Lipman’s key positions on VO2 max work.

  • Age-related decline in athletes is mostly driven by training gaps (parenthood, career, injury), not biology — most people feel the same at 40 as at 30 if they kept moving.
  • Your floor matters more than your ceiling — best blocks count less than worst ones across decades. Set a floor you don't drop below, even when busy or travelling.
  • Best predictor of athletic performance is injury-free time. Best predictor of injury is previous injury. Accumulation of consistent weeks beats peak training intensity.
  • Replace short-term goals with non-negotiable standards — 'always ready to accept a long ride invitation today' is a better target than peak fitness cycles.
  • 98% of the population reportedly never sprints again past age 25 — sprinting is use-it-or-lose-it. Add short, full-effort sprints back in.

IN LIPMAN’S OWN WORDS

Verbatim from Dr David Lipman’s appearances on the podcast.

The best predictor of performance is injury free time one of the only things that tracks so the best predictor of injury is previous injury and one of the things that tracks best with performance is injury free time there's there's I think it was a 5 year study in Australian track and field and the thing that correlated best with performance was injury free time.
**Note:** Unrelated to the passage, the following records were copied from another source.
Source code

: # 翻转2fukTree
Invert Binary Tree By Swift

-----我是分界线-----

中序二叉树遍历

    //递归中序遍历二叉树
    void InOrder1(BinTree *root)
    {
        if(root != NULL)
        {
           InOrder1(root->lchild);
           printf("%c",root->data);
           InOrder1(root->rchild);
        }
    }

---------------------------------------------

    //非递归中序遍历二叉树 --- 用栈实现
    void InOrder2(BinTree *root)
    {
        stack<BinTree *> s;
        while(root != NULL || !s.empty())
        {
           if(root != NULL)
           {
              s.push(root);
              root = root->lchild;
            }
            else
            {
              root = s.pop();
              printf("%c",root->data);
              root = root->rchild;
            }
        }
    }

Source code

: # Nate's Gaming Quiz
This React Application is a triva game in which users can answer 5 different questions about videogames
Your floor is much more important than your ceiling so your best training weeks and your best training blocks mean much less in my mind than your worst ones across whatever period you're looking at so trying to set an appropriate floor and not go below that even with travel or whatever else is so crucial in my opinion.

FREQUENTLY ASKED

What does Dr David Lipman say about VO2 max work?

Dr David Lipman, sports physician, exercise science researcher, has appeared on the Roadman Cycling Podcast. Here's where Lipman lands on VO2 max work. The positions below are drawn from those conversations, quoted directly.

What is Lipman's main point on vo2 max?

Age-related decline in athletes is mostly driven by training gaps (parenthood, career, injury), not biology — most people feel the same at 40 as at 30 if they kept moving.

Which Roadman Cycling Podcast episodes cover Dr David Lipman on vo2 max?

Lipman discusses VO2 max work in this episode: "How to Beat 99% by Getting Faster with Age | Dr David Lipman".